Получилось чуть-чуть не потеме. Впрочем...

***

Лето. Ночь. Разврат колышет мысли.
Скучной девы тянется рука.
На дорогу ёжики зачем-то вышли,
И зачем-то я валяю дурака.

Я пою бельканто о свободе,
Я пою курорты в небесах,
Вопреки испорченной природе,
Заключённой в пылких телесах.

Дева смотрит, веки не смыкая,
Дева ждёт и дышит красотой,
Тонкими бровями намекая
На квартирный бархатный покой.

Скучно дева!
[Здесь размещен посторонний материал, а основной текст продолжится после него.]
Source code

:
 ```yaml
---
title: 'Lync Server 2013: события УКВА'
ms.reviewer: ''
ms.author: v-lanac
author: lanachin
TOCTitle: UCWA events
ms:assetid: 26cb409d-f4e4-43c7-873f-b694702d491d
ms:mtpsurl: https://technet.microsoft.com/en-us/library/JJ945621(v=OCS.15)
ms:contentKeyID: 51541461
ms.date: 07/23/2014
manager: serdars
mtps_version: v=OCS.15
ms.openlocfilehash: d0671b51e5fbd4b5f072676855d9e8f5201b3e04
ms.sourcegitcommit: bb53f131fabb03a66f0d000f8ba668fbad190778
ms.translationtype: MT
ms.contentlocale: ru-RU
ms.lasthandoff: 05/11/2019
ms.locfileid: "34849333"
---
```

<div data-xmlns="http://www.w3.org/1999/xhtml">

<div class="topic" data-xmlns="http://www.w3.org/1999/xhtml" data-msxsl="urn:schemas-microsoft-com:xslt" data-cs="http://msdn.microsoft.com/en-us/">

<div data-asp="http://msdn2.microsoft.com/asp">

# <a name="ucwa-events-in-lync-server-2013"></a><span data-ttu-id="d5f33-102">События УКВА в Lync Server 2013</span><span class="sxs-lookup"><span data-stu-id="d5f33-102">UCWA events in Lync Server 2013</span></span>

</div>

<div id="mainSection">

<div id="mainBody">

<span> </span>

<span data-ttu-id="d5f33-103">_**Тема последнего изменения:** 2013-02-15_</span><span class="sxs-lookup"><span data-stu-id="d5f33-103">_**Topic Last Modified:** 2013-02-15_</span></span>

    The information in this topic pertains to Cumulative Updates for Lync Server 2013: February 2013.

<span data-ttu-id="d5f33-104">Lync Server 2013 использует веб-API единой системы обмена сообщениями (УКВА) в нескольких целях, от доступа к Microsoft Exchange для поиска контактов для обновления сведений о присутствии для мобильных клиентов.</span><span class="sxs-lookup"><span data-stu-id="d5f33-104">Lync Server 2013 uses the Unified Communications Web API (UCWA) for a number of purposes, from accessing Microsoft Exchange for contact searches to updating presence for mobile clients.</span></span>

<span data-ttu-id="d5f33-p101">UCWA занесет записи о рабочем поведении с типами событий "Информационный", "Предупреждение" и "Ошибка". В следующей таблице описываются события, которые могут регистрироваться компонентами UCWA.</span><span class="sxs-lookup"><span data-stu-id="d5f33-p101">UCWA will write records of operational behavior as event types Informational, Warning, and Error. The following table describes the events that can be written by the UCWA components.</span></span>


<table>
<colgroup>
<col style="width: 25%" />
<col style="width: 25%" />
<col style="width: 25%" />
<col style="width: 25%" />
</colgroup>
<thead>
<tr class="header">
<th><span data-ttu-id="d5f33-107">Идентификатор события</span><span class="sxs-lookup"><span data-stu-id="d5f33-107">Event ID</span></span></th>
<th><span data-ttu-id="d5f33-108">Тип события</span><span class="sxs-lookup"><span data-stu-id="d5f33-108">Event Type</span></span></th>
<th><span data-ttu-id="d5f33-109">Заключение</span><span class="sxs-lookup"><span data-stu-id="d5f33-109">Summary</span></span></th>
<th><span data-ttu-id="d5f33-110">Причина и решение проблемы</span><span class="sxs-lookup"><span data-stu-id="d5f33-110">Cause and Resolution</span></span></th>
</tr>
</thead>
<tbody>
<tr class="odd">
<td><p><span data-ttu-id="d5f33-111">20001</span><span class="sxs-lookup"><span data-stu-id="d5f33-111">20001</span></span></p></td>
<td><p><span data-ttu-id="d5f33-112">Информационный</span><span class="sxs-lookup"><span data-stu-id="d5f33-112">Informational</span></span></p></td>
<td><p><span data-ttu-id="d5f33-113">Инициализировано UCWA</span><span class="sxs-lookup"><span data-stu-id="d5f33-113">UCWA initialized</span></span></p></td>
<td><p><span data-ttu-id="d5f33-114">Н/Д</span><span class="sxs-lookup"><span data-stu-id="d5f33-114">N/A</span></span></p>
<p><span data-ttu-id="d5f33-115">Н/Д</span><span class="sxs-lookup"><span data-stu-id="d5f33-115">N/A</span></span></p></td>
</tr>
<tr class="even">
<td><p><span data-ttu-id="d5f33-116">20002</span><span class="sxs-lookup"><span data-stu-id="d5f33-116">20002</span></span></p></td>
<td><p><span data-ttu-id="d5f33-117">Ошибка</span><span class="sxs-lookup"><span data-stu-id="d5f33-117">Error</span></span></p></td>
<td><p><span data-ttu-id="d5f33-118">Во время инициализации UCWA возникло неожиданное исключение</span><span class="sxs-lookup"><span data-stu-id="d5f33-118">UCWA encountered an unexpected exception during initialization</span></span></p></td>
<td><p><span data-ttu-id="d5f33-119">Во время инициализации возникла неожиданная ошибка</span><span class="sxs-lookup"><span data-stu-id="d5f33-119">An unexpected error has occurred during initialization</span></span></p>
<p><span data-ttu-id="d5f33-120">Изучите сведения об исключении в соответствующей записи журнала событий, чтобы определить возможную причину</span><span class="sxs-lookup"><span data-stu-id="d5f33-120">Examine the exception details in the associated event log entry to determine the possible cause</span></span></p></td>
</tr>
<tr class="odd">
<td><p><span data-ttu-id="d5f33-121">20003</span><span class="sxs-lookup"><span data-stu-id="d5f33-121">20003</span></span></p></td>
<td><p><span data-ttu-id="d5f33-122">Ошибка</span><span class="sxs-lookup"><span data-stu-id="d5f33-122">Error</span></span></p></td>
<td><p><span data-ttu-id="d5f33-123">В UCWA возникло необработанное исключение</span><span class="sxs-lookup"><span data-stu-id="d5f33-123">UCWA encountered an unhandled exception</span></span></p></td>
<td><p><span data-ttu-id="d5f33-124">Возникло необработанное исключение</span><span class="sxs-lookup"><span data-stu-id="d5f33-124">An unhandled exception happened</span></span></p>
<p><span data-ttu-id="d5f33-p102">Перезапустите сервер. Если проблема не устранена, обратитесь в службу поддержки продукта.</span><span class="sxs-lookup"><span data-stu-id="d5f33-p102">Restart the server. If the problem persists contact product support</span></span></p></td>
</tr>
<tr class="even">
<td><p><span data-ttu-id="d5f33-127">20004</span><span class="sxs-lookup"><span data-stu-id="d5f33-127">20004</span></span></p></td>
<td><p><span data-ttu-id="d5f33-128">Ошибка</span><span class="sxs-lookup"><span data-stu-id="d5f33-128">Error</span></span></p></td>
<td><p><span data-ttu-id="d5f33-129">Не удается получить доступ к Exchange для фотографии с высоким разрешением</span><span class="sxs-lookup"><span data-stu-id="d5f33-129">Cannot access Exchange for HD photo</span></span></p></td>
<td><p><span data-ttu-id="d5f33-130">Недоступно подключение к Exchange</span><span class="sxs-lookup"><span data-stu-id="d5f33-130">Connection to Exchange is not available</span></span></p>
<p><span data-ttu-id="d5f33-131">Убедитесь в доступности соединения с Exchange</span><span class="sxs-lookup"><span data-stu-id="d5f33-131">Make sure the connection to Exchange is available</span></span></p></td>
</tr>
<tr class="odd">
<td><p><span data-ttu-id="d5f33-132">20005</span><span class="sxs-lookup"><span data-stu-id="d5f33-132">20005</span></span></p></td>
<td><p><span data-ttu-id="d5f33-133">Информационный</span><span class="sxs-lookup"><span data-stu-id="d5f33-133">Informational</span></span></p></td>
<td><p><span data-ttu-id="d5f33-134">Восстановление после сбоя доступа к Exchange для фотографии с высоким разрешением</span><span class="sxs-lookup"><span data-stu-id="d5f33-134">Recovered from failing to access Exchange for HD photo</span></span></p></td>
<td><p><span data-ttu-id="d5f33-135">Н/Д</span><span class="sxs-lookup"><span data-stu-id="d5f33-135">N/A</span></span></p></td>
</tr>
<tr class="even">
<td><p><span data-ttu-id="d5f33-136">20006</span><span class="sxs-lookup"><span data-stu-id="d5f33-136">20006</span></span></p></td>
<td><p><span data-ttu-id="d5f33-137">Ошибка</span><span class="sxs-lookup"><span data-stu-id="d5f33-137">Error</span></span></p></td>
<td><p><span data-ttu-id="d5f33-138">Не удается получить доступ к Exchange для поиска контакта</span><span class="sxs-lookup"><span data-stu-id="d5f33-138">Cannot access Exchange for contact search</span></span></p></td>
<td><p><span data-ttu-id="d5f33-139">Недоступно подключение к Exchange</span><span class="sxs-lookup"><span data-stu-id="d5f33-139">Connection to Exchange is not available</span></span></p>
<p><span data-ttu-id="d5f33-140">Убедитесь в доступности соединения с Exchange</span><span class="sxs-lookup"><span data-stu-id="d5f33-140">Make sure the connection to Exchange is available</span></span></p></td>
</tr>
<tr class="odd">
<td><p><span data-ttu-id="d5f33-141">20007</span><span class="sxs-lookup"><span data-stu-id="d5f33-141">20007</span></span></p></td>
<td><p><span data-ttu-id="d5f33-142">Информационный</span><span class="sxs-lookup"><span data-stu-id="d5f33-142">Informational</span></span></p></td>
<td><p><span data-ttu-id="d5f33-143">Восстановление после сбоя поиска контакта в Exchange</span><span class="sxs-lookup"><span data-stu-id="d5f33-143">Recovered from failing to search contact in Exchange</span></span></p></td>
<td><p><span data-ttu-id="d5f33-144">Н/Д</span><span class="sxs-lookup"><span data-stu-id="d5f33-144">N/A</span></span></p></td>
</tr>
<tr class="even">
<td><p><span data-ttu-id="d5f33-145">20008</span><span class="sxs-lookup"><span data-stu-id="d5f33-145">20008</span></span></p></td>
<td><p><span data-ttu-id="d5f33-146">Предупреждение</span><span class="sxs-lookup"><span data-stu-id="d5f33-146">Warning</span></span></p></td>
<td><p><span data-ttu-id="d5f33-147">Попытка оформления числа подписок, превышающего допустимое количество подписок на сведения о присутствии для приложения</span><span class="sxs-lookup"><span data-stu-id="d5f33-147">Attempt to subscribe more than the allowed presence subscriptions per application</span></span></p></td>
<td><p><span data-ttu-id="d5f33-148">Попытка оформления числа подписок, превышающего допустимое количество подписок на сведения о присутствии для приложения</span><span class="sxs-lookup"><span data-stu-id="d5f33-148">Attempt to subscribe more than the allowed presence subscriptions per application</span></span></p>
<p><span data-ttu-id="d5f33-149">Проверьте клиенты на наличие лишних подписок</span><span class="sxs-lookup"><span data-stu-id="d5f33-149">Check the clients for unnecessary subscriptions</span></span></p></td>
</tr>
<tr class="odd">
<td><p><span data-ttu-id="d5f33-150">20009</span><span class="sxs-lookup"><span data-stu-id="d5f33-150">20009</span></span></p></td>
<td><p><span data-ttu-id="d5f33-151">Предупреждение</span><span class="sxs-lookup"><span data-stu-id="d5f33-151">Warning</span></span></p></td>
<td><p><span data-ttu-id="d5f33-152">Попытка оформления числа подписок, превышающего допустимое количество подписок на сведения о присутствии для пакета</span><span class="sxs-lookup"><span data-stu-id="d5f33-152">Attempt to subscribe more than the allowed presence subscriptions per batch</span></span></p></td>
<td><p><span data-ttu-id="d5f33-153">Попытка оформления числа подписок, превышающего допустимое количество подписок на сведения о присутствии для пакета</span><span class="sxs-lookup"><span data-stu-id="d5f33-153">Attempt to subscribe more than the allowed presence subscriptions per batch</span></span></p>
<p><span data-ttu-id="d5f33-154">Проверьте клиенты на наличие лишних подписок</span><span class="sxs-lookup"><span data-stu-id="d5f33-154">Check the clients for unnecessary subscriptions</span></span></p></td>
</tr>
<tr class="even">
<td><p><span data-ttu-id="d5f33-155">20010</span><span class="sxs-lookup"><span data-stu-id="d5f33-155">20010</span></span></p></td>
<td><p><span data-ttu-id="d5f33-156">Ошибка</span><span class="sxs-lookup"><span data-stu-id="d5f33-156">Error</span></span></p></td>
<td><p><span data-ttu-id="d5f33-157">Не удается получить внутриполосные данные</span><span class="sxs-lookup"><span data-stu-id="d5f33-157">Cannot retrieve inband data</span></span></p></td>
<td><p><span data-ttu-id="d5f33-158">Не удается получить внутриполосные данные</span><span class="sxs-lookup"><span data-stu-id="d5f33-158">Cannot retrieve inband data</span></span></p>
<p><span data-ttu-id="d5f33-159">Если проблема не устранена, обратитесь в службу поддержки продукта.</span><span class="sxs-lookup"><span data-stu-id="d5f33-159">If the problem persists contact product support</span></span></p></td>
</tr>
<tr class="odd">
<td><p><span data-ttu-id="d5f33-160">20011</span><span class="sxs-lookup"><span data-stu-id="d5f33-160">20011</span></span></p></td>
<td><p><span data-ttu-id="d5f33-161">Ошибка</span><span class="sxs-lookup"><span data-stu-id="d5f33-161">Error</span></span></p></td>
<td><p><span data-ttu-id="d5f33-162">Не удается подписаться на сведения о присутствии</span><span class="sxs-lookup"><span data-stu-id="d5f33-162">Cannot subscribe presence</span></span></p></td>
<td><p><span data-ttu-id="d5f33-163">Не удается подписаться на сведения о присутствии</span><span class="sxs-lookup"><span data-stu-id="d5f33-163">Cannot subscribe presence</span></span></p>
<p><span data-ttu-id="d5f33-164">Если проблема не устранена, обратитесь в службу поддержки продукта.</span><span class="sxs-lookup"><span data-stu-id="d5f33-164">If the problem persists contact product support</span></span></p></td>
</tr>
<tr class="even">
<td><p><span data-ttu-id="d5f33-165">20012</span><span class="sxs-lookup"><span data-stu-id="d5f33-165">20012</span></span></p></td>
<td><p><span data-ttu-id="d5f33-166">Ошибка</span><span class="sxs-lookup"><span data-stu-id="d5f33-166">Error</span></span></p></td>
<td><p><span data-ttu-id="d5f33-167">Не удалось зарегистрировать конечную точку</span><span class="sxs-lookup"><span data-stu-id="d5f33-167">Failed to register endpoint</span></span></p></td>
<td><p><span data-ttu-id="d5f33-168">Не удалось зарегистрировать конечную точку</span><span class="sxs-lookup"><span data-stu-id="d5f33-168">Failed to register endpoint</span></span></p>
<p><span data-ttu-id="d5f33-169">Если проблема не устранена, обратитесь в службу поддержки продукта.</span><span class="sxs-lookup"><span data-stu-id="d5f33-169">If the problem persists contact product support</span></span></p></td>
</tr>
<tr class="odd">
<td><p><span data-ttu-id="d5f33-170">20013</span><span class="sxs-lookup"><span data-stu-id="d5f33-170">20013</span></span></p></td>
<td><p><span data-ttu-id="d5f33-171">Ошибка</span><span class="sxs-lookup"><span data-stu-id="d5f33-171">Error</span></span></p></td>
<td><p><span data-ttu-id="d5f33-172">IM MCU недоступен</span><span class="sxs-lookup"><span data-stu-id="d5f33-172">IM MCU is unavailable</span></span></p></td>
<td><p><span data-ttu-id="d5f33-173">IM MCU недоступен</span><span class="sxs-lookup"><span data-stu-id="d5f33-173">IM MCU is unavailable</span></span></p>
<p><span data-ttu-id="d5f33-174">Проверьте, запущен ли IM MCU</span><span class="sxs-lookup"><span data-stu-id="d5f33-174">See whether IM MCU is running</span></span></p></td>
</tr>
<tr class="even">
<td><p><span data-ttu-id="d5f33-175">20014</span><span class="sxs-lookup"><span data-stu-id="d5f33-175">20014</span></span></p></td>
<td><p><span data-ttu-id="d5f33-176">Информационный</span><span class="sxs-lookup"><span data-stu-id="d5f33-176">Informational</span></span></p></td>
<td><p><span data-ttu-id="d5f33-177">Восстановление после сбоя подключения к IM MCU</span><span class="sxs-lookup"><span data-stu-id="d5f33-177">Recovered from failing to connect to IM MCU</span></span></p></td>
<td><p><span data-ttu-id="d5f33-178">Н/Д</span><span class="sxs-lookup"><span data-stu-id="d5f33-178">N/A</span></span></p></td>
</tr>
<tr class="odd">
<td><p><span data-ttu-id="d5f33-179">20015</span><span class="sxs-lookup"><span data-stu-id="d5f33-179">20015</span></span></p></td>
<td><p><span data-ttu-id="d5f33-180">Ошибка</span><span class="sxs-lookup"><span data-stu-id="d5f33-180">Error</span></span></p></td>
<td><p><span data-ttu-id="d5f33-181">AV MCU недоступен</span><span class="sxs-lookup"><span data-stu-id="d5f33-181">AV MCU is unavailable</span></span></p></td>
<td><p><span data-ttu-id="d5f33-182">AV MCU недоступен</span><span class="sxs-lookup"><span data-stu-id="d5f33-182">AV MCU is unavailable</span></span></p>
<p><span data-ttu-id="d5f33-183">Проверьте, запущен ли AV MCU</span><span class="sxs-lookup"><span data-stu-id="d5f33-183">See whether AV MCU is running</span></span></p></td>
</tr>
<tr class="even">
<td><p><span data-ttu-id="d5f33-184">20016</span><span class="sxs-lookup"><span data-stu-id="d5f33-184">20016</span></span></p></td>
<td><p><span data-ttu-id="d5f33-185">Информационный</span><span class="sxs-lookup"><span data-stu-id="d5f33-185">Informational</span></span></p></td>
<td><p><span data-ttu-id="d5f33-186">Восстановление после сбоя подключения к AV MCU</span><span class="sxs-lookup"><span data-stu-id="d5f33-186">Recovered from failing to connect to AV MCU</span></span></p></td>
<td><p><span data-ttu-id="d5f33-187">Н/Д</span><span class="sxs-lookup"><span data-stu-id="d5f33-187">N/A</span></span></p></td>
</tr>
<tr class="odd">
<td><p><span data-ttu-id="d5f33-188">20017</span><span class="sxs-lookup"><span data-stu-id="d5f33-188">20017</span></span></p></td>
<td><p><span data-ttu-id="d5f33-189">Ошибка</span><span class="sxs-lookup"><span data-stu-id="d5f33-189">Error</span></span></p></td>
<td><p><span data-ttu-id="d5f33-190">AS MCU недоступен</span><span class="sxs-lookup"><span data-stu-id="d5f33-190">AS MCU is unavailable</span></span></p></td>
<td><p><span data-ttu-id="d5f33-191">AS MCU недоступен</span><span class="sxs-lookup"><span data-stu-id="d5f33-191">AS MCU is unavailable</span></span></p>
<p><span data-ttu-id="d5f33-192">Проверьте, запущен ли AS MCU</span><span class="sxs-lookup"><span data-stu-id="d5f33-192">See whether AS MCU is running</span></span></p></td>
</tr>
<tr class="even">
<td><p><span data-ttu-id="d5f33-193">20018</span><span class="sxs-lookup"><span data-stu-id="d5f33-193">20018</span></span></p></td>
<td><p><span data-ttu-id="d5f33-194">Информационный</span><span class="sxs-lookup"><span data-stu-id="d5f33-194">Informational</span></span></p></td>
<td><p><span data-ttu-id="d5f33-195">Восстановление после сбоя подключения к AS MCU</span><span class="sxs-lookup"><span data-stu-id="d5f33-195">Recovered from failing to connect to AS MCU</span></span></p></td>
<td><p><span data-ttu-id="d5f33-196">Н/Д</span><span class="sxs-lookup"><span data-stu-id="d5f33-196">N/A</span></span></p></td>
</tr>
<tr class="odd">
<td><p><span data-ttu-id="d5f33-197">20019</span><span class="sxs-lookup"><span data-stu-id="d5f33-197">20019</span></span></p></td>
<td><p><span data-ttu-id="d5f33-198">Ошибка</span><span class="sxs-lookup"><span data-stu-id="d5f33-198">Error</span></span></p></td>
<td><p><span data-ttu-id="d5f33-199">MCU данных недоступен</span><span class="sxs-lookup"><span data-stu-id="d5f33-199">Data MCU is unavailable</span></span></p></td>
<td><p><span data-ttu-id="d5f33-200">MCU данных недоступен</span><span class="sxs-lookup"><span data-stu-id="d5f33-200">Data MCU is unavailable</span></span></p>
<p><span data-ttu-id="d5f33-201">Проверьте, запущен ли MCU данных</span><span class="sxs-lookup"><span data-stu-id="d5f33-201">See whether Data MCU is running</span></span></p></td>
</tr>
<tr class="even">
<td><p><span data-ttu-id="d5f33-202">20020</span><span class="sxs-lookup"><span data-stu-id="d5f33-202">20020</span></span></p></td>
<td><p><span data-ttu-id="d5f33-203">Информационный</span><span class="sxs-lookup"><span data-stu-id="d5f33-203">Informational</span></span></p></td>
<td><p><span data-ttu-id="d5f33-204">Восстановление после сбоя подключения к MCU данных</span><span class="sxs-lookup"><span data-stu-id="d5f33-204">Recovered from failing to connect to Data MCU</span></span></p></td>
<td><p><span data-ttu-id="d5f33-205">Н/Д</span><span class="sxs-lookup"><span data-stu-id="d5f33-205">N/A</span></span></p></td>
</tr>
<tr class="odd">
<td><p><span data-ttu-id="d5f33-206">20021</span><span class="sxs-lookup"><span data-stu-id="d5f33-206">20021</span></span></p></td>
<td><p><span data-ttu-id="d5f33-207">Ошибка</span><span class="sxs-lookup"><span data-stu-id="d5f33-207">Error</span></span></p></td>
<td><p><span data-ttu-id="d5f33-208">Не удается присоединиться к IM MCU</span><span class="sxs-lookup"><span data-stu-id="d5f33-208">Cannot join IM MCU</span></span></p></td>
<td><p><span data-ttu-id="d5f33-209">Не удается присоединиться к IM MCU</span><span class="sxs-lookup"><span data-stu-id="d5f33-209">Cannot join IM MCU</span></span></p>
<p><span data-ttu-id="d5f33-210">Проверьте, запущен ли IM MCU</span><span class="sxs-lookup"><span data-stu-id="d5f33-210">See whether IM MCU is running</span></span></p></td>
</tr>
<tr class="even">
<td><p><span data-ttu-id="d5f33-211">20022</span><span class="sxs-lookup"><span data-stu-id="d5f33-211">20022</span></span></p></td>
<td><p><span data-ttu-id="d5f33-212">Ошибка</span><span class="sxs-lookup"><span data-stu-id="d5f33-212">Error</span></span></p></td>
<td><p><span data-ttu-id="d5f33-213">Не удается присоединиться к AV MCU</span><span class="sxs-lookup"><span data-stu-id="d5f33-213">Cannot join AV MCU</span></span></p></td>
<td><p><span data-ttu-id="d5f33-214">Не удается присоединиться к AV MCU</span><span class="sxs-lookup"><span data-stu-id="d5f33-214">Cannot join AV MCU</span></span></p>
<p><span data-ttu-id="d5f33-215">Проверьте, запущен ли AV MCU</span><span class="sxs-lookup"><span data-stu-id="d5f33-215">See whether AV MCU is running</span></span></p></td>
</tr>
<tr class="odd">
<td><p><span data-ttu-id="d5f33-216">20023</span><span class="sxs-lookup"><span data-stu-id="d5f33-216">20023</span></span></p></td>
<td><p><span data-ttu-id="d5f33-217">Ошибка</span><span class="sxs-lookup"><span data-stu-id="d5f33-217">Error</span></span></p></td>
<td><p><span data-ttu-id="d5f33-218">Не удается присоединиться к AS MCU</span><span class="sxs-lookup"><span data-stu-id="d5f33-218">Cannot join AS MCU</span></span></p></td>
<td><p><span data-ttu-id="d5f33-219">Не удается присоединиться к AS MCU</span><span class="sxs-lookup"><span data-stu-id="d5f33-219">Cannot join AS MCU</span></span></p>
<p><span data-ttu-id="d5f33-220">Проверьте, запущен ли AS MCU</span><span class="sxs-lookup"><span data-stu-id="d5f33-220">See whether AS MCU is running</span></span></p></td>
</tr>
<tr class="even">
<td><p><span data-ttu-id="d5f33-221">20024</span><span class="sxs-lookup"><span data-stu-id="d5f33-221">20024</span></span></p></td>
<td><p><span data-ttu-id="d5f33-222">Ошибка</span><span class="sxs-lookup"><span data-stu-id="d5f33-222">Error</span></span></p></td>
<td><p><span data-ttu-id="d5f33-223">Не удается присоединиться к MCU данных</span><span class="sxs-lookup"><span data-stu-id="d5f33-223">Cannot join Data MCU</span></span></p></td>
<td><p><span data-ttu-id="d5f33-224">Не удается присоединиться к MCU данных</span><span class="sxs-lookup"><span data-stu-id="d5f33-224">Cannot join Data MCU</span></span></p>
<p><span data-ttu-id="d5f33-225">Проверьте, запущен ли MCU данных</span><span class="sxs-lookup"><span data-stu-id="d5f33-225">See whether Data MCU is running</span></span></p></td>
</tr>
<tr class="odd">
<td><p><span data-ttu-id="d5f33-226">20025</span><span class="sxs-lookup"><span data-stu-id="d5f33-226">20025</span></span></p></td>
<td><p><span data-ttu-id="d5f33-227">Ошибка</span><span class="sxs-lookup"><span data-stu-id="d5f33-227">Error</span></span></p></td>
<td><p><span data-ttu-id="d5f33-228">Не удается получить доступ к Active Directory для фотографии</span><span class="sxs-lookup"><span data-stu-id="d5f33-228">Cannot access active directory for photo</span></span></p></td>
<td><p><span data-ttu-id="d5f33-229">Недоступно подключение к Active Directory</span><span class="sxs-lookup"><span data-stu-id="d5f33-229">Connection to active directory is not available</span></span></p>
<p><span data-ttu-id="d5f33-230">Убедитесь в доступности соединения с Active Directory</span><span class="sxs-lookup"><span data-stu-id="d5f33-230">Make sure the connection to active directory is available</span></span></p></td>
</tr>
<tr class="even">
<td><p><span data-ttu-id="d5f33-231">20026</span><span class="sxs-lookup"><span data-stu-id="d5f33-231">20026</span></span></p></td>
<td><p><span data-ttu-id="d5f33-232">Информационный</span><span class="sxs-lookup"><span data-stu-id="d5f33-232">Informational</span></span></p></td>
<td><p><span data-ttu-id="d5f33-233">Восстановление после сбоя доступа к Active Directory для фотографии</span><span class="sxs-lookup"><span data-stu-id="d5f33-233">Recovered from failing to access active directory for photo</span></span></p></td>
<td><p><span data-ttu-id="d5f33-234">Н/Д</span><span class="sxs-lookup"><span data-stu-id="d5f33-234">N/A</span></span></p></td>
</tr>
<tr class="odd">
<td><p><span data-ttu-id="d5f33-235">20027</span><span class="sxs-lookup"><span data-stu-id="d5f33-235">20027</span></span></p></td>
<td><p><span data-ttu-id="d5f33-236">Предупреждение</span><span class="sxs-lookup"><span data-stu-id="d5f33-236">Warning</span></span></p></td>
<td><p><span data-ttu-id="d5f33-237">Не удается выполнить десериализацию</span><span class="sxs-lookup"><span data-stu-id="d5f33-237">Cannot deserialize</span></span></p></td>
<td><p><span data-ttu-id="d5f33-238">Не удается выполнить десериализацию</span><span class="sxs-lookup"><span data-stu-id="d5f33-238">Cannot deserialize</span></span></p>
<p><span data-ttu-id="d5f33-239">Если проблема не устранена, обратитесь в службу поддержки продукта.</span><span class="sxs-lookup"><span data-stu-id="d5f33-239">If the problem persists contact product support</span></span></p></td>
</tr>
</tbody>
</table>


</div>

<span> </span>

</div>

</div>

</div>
Мне с тобою скучно...
Ты меня не видишь с потолка -
Мне одна оранжевая тучка
Красные играет облака.

Ёжик съёжился под импортною шиной.
Я устал, разыгрывая фарс.
Я взрываю райскую картину
И на адский улетаю Марс.

И с высот неправильной планиды
Я взираю с юмором на то,
Как вы с луком жарите акриды
И гуляете в изысканных пальто.

**

Курбатовский вокзал...

Курбатовский вокзал был крупнее двух других железнодорожных вокзалов города Канализадвинска, и более любим канализадвинцами, так как именно в этом направлении лежала станция Сапилки, окружённая заповедными лесами... глубокими и чистыми озёрами... милыми глазу художника деревеньками и сёлами русского образца... дорогими сердцу мещан дачными товариществами и другими прелестями хорошего, здорового отдыха зачуханных урбанизацией граждан.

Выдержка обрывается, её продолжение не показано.